What is your biggest challenge in the research and writing process?

As a journalist, I’ve always believed that if you do the proper legwork, interview enough of the right people, and remain open to having your initial preconceptions shift through the process, then the story writes itself. I’ve known reporters who love doing the research but struggle with knowing when it’s time to write. My biggest challenge with the Sicily book was figuring out how to structure it. I wrote various chapters as I had experiences and then struggled with the order in which they should flow. I had an experience on the second day of my last trip that showed me how to start it, and it went from there, much to my relief.

What is your biggest challenge from a business standpoint?

Promotion has been my biggest frustration, and I know it is a frustration shared by other mid-list authors. Best-selling authors get a lot of attention, and I certainly understand why. They bring in the most sales. Overall, publishing houses invest a lot of time and money in the production process — and they do an excellent job — but when the books by lesser-known authors flow out of the bindery and into the stores, there isn’t much they allow their publicists to do in the way of promotion. The author is relied upon more and more to do his or her own promotion. It’s a reality that we all have to live with. This world is changing because of digital editions and the social-media world, and I really don’t mind being involved in all that.

Have you ever done other work to make ends meet?

I’ve written three books involving a lot of travel while holding down a day job with a major daily newspaper. Books 1 and 3 were researched on built up vacation time; a former editor allowed me two months of unpaid leave to work on book 2. Hopefully, books 4 and beyond will be without day-job interference.

What travel authors or books might you recommend and/or have influenced you?
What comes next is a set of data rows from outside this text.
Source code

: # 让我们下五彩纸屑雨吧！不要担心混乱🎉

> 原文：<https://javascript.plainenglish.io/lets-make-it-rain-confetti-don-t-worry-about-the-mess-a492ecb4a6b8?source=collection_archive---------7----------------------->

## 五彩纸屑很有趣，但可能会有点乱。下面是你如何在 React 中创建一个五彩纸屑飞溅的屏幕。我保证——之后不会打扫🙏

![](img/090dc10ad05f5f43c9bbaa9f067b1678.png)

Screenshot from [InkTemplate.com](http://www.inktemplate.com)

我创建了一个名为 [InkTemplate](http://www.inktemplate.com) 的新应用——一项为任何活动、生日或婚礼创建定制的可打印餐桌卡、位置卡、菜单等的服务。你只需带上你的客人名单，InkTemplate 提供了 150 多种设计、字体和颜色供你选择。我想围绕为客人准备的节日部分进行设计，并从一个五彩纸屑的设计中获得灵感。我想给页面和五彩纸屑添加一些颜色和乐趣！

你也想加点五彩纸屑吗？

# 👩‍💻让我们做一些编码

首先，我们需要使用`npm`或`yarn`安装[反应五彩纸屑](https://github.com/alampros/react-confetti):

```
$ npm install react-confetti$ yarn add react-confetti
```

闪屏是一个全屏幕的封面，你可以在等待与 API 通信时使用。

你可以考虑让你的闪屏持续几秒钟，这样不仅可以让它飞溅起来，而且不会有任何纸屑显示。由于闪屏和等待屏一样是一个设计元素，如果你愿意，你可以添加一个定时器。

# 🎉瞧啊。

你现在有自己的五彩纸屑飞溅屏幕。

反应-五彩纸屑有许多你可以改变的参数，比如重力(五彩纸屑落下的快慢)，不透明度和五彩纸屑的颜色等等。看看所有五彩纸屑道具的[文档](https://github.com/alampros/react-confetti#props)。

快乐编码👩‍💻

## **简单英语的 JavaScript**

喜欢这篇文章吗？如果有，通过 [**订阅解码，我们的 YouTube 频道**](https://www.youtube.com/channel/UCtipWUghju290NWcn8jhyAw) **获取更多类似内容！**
I am a great fan of writers such as Eric Newby, Bruce Chatwin, Jan Morris, Paul Paolicelli, Ann Cornelisen, Mary Taylor Simetti, just to name a few. I would recommend Persephone’s Island, A Small Place in Italy, Dances with Luigi, The Venetian Empire, and a wonderful little book by Chatwin that has nothing to do with Italy, On the Black Hill. The early 20th century writer H.V. Morton should not be missed. His A Traveller in Southern Italy is a classic, as is George Gissing’s By the Ionian Sea, which was the book that got me started on this travel-writing adventure.

What advice and/or warnings would you give to someone who is considering going into travel writing?
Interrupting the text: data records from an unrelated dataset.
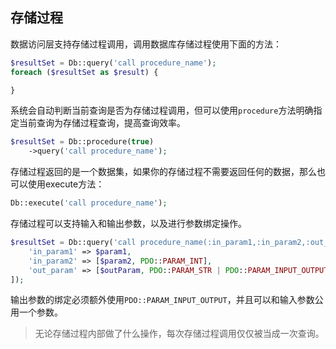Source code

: ## 存储过程

数据访问层支持存储过程调用，调用数据库存储过程使用下面的方法：

```php
$resultSet = Db::query('call procedure_name');
foreach ($resultSet as $result) {

}
```

系统会自动判断当前查询是否为存储过程调用，但可以使用`procedure`方法明确指定当前查询为存储过程查询，提高查询效率。

```php
$resultSet = Db::procedure(true)
    ->query('call procedure_name');
```

存储过程返回的是一个数据集，如果你的存储过程不需要返回任何的数据，那么也可以使用execute方法：

```php
Db::execute('call procedure_name');
```

存储过程可以支持输入和输出参数，以及进行参数绑定操作。

```php
$resultSet = Db::query('call procedure_name(:in_param1,:in_param2,:out_param)', [
    'in_param1' => $param1,
    'in_param2' => [$param2, PDO::PARAM_INT],
    'out_param' => [$outParam, PDO::PARAM_STR | PDO::PARAM_INPUT_OUTPUT, 4000],
]);
```

输出参数的绑定必须额外使用`PDO::PARAM_INPUT_OUTPUT`，并且可以和输入参数公用一个参数。

> 无论存储过程内部做了什么操作，每次存储过程调用仅仅被当成一次查询。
Three words: Do it differently. Find a way to tell a story, describe a people, and embrace a place that is unique from other writers. Many have fallen into that clichéd trap, to offer one example, of writing about the villa they purchased in Italy and what they went through with a cast of local “characters” restoring the place. Eric Newby was one of the first to it right with A Small Place in Italy; it seldom has been done right since. And don’t forget the history of a place and a people; that puts the present in a cultural, historical context that is quite important, I believe. And that’s hard. Believe me, it’s a challenge to weave in history without it reading like a college textbook.

What is the biggest reward of life as a travel writer?
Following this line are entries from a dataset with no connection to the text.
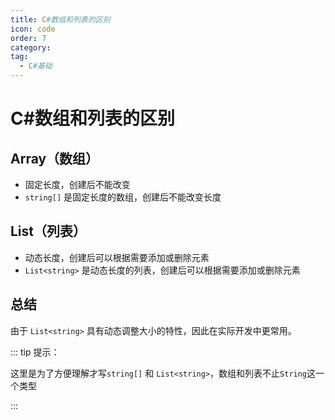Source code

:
 ```yaml
---
title: C#数组和列表的区别
icon: code
order: 7
category:
tag:
  - C#基础
---
```


# C#数组和列表的区别

## Array（数组）

- 固定长度，创建后不能改变
- `string[]` 是固定长度的数组，创建后不能改变长度

## List（列表）

- 动态长度，创建后可以根据需要添加或删除元素
- `List<string>` 是动态长度的列表，创建后可以根据需要添加或删除元素

## 总结

由于 `List<string>` 具有动态调整大小的特性，因此在实际开发中更常用。


::: tip 提示：

这里是为了方便理解才写`string[]` 和 `List<string>`，数组和列表不止`String`这一个类型

:::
The people I have met and become long-time friends with are my biggest reward. As a journalist, I used to marvel at the access I had to people that non-journalists do not have. I could call the governor to ask questions, and he would call me back. That’s heady stuff for a 20-year-old reporter. Writing books gives me the same kind of access to people of all sorts, and nearly all have been delightful, willing to show me things, and answer all of my nosy questions. Also, I get to see wonderful places and broaden my knowledge of how and why certain groups of people have become the way they are. Whether I am writing books or just on vacations, I return to those places again and again and introduce friends and family to them.